AIMS: To assess the role of migration from high-incidence countries, HIV/AIDS infection, and prevalence of multi-drug resistant organisms as contributors to tuberculosis (TB) incidence in New Zealand (NZ) relative to ongoing local transmission and reactivation of disease.
METHODS: TB notification data and laboratory data for the period 1995 to 2004 and population data from the 1996 and 2001 Census were used to calculate incidence rates of TB by age and ethnicity, country of birth (distinguishing high and low -incidence countries), and interval between migration and onset of disease. Published reports of multi-drug-resistant TB for the period 1995 to 2004 were reviewed. Anonymous HIV surveillance data held by AIDS Epidemiology Group were matched with coded and anonymised TB surveillance data to measure the extent of HIV/AIDS coinfection in notified TB cases.

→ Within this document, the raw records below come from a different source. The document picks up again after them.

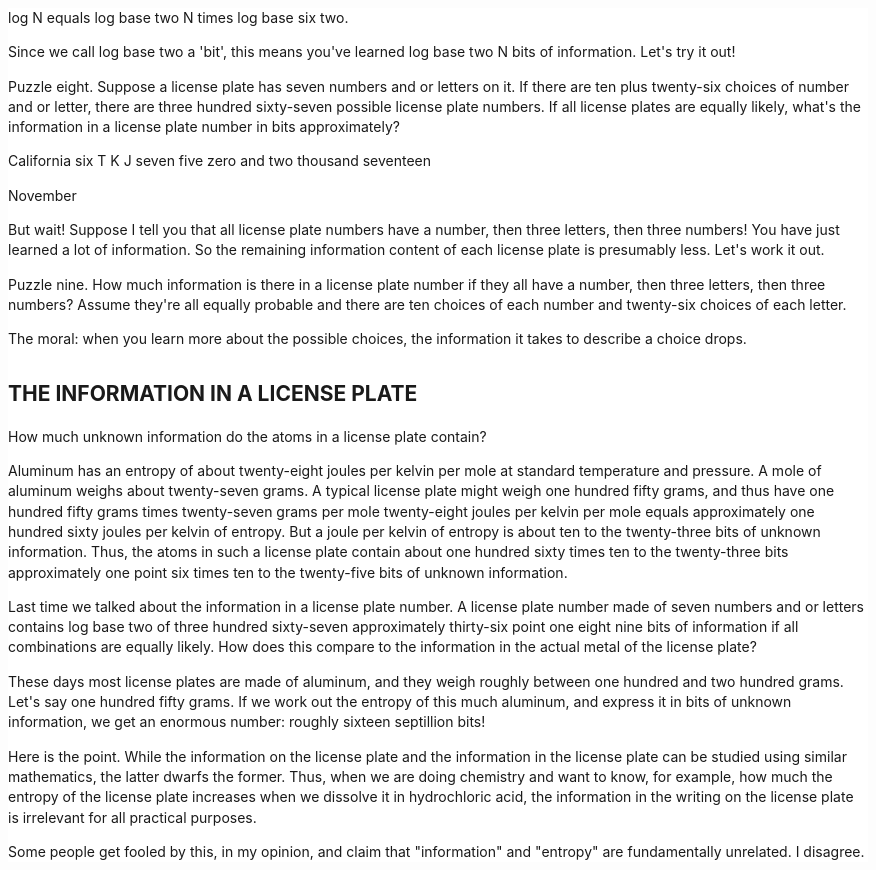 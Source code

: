 log N equals log base two N times log base six two.

Since we call log base two a 'bit', this means you've learned log base two N bits of information. Let's try it out!

Puzzle eight. Suppose a license plate has seven numbers and or letters on it. If there are ten plus twenty-six choices of number and or letter, there are three hundred sixty-seven possible license plate numbers. If all license plates are equally likely, what's the information in a license plate number in bits approximately?

California six T K J seven five zero and two thousand seventeen

November

But wait! Suppose I tell you that all license plate numbers have a number, then three letters, then three numbers! You have just learned a lot of information. So the remaining information content of each license plate is presumably less. Let's work it out.

Puzzle nine. How much information is there in a license plate number if they all have a number, then three letters, then three numbers? Assume they're all equally probable and there are ten choices of each number and twenty-six choices of each letter.

The moral: when you learn more about the possible choices, the information it takes to describe a choice drops.


## THE INFORMATION IN A LICENSE PLATE

How much unknown information do the atoms in a license plate contain?

Aluminum has an entropy of about twenty-eight joules per kelvin per mole at standard temperature and pressure. A mole of aluminum weighs about twenty-seven grams. A typical license plate might weigh one hundred fifty grams, and thus have one hundred fifty grams times twenty-seven grams per mole twenty-eight joules per kelvin per mole equals approximately one hundred sixty joules per kelvin of entropy. But a joule per kelvin of entropy is about ten to the twenty-three bits of unknown information. Thus, the atoms in such a license plate contain about one hundred sixty times ten to the twenty-three bits approximately one point six times ten to the twenty-five bits of unknown information.

Last time we talked about the information in a license plate number. A license plate number made of seven numbers and or letters contains log base two of three hundred sixty-seven approximately thirty-six point one eight nine bits of information if all combinations are equally likely. How does this compare to the information in the actual metal of the license plate?

These days most license plates are made of aluminum, and they weigh roughly between one hundred and two hundred grams. Let's say one hundred fifty grams. If we work out the entropy of this much aluminum, and express it in bits of unknown information, we get an enormous number: roughly sixteen septillion bits!

Here is the point. While the information on the license plate and the information in the license plate can be studied using similar mathematics, the latter dwarfs the former. Thus, when we are doing chemistry and want to know, for example, how much the entropy of the license plate increases when we dissolve it in hydrochloric acid, the information in the writing on the license plate is irrelevant for all practical purposes.

Some people get fooled by this, in my opinion, and claim that "information" and "entropy" are fundamentally unrelated. I disagree.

RESULTS: Migration of people from high-TB incidence countries is the main source of TB in NZ. Of those who develop TB, a quarter does so within a year of migration, and a quarter of this group (mainly refugees) probably enter the country with pre-existing disease. Rates of local TB transmission and reactivation of old disease are declining steadily for NZ-born populations, except for NZ-born Maori and Pacific people under 40. HIV/AIDS and multi-drug-resistant organisms are not significant contributors to TB incidence in NZ and there is no indication that their role is increasing.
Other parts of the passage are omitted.